### Exercise instructions
Here are the records. Write out exactly the lines between the one holding "##### *Comment ADAPT aide-t-il?*" and the one holding "des données disponibles", inclusive.

(Saved entries)
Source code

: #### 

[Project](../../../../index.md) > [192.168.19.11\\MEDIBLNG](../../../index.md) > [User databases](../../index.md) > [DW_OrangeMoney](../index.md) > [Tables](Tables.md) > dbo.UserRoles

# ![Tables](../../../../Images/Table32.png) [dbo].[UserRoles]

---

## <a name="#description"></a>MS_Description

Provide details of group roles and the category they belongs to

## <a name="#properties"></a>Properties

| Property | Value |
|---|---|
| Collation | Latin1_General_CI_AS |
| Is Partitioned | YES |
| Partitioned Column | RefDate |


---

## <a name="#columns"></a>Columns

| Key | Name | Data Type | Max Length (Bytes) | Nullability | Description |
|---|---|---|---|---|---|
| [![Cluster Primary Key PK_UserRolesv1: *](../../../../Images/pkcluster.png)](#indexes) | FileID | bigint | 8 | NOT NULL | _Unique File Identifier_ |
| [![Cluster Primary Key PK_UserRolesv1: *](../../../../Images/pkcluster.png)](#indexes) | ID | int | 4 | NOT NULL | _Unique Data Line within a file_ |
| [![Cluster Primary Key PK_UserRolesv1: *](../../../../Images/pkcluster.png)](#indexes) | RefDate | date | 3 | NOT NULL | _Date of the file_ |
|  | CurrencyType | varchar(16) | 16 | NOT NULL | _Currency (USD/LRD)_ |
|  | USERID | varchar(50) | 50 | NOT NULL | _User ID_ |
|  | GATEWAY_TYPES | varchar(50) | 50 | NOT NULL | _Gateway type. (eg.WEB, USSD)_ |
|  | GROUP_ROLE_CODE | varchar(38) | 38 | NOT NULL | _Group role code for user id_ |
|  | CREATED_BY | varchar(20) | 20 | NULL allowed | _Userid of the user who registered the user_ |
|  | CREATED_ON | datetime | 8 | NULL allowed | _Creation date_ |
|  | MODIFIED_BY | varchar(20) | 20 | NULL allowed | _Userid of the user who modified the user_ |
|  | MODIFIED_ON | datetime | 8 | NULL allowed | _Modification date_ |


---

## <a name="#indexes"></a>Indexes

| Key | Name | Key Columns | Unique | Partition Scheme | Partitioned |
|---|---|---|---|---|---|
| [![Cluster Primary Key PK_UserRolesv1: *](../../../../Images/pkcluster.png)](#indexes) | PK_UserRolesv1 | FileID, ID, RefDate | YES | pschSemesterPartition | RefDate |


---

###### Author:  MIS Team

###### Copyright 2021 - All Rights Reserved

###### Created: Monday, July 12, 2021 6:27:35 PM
* * *
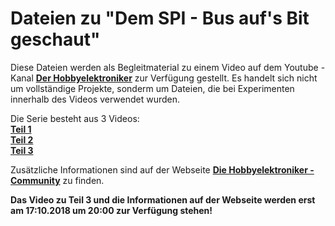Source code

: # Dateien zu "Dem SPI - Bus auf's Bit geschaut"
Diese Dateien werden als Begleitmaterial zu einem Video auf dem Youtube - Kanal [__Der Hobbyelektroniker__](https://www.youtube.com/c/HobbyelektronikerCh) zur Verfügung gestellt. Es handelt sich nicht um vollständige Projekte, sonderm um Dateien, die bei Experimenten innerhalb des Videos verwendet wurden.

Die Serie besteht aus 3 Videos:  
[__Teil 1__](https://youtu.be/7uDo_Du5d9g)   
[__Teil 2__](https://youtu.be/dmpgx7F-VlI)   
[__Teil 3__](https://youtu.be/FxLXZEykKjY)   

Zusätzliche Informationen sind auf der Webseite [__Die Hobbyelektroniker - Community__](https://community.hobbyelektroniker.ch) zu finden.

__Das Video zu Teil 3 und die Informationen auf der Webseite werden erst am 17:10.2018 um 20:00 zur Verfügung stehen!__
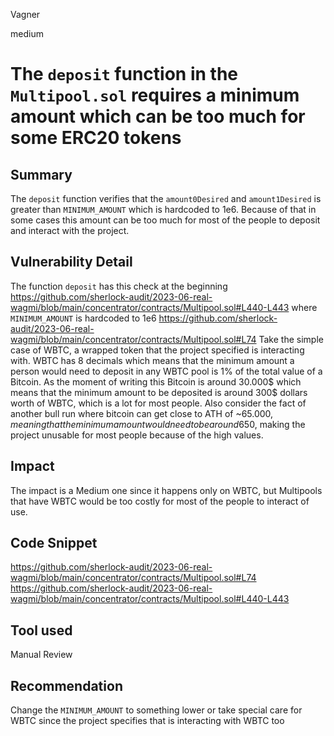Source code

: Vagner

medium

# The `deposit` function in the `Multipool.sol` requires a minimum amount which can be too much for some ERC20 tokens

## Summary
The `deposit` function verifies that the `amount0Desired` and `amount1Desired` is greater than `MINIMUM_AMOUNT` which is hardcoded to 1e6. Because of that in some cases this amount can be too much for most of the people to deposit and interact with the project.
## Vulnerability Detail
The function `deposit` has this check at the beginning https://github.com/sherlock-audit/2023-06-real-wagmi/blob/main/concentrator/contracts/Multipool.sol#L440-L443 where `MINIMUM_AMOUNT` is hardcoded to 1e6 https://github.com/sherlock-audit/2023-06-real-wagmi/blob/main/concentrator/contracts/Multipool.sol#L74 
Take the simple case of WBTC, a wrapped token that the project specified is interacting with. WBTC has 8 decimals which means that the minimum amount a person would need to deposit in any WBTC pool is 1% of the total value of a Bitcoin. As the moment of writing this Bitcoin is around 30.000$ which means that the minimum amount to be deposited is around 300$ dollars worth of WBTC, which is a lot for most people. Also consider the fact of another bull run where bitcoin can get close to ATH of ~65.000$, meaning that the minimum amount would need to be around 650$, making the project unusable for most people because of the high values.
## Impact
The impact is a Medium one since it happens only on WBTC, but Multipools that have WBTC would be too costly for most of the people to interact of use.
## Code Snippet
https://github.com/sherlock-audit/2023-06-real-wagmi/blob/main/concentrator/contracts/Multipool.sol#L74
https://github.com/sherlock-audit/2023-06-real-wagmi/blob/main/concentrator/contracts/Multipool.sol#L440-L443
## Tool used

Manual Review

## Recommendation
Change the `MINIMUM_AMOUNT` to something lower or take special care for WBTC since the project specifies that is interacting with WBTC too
* * *
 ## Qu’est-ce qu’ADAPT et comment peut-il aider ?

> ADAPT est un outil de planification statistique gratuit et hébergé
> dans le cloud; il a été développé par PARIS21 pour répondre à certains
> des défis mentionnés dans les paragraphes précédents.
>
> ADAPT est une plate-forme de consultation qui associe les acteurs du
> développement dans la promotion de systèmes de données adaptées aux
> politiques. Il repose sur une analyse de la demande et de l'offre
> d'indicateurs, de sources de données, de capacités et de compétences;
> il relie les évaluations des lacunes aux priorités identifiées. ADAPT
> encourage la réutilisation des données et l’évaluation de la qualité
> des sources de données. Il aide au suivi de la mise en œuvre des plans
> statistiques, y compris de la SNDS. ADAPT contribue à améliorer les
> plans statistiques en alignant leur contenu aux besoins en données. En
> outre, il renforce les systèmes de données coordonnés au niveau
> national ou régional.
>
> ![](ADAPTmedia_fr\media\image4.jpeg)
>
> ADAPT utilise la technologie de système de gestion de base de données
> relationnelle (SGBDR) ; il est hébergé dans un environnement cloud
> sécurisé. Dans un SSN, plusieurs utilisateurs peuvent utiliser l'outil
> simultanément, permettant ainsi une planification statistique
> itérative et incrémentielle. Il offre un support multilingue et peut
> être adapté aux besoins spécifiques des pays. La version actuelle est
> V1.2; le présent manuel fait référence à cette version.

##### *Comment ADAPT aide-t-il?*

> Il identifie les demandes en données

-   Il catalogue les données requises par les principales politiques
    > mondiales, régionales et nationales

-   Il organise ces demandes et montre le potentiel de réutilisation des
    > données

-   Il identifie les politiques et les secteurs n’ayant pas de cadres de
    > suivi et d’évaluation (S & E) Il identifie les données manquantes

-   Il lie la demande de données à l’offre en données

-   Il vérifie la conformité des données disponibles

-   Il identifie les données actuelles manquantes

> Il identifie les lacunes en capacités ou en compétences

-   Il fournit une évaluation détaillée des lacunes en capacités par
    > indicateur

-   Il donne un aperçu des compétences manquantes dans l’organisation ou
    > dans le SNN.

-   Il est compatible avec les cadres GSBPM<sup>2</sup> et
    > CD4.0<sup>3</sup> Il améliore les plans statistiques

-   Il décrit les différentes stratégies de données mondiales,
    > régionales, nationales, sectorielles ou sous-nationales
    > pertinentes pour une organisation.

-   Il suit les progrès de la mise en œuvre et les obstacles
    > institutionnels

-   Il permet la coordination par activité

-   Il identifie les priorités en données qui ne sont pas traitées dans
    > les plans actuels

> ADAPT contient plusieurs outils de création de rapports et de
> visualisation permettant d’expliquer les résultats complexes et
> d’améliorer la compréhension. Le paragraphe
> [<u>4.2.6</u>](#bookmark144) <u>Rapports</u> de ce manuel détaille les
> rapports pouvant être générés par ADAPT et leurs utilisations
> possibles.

### Solution to the problem
##### *Comment ADAPT aide-t-il?*

> Il identifie les demandes en données

-   Il catalogue les données requises par les principales politiques
    > mondiales, régionales et nationales

-   Il organise ces demandes et montre le potentiel de réutilisation des
    > données

-   Il identifie les politiques et les secteurs n’ayant pas de cadres de
    > suivi et d’évaluation (S & E) Il identifie les données manquantes

-   Il lie la demande de données à l’offre en données

-   Il vérifie la conformité des données disponibles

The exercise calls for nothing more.